» **What the exercise asks**:
An exact transcription of all the data is required, with every image removed.

» **Data provided**:
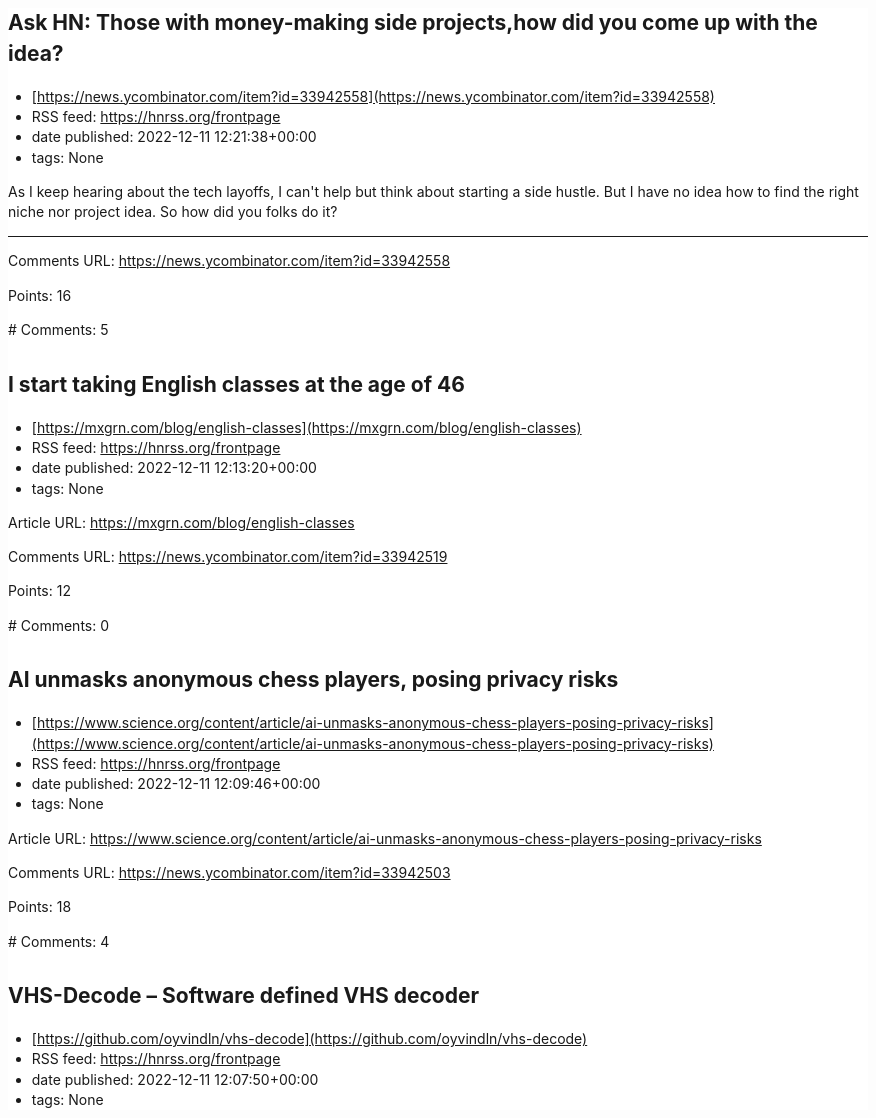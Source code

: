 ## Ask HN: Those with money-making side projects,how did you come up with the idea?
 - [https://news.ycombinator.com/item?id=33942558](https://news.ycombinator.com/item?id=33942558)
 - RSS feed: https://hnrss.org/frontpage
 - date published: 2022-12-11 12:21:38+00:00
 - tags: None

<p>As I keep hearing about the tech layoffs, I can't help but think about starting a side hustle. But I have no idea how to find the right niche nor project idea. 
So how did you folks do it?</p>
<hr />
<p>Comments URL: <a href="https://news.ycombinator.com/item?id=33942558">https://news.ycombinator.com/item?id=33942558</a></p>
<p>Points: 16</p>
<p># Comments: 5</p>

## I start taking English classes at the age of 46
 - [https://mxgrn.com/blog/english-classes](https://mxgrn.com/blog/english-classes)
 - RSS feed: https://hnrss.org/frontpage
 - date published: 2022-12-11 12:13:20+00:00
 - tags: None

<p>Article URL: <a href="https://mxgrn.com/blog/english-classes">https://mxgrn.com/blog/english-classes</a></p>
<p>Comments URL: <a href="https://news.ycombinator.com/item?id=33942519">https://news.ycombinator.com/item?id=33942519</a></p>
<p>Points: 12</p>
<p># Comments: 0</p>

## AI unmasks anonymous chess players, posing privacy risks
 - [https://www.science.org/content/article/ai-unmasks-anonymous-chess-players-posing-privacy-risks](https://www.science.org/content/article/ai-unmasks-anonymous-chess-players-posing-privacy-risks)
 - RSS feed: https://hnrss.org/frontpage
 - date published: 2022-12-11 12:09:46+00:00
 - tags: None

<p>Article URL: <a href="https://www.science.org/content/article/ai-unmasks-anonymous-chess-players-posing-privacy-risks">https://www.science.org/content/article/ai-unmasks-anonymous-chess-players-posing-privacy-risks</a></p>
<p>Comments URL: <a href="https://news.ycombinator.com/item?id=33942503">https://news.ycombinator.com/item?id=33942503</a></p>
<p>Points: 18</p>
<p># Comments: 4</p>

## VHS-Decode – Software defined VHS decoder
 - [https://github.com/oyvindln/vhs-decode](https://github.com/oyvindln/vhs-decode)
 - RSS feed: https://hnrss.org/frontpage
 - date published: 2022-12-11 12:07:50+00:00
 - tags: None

» **Answer box**:
Source code

: ## Ask HN: Those with money-making side projects,how did you come up with the idea?
 - [https://news.ycombinator.com/item?id=33942558](https://news.ycombinator.com/item?id=33942558)
 - RSS feed: https://hnrss.org/frontpage
 - date published: 2022-12-11 12:21:38+00:00
 - tags: None

<p>As I keep hearing about the tech layoffs, I can't help but think about starting a side hustle. But I have no idea how to find the right niche nor project idea. 
So how did you folks do it?</p>
<hr />
<p>Comments URL: <a href="https://news.ycombinator.com/item?id=33942558">https://news.ycombinator.com/item?id=33942558</a></p>
<p>Points: 16</p>
<p># Comments: 5</p>

## I start taking English classes at the age of 46
 - [https://mxgrn.com/blog/english-classes](https://mxgrn.com/blog/english-classes)
 - RSS feed: https://hnrss.org/frontpage
 - date published: 2022-12-11 12:13:20+00:00
 - tags: None

<p>Article URL: <a href="https://mxgrn.com/blog/english-classes">https://mxgrn.com/blog/english-classes</a></p>
<p>Comments URL: <a href="https://news.ycombinator.com/item?id=33942519">https://news.ycombinator.com/item?id=33942519</a></p>
<p>Points: 12</p>
<p># Comments: 0</p>

## AI unmasks anonymous chess players, posing privacy risks
 - [https://www.science.org/content/article/ai-unmasks-anonymous-chess-players-posing-privacy-risks](https://www.science.org/content/article/ai-unmasks-anonymous-chess-players-posing-privacy-risks)
 - RSS feed: https://hnrss.org/frontpage
 - date published: 2022-12-11 12:09:46+00:00
 - tags: None

<p>Article URL: <a href="https://www.science.org/content/article/ai-unmasks-anonymous-chess-players-posing-privacy-risks">https://www.science.org/content/article/ai-unmasks-anonymous-chess-players-posing-privacy-risks</a></p>
<p>Comments URL: <a href="https://news.ycombinator.com/item?id=33942503">https://news.ycombinator.com/item?id=33942503</a></p>
<p>Points: 18</p>
<p># Comments: 4</p>

## VHS-Decode – Software defined VHS decoder
 - [https://github.com/oyvindln/vhs-decode](https://github.com/oyvindln/vhs-decode)
 - RSS feed: https://hnrss.org/frontpage
 - date published: 2022-12-11 12:07:50+00:00
 - tags: None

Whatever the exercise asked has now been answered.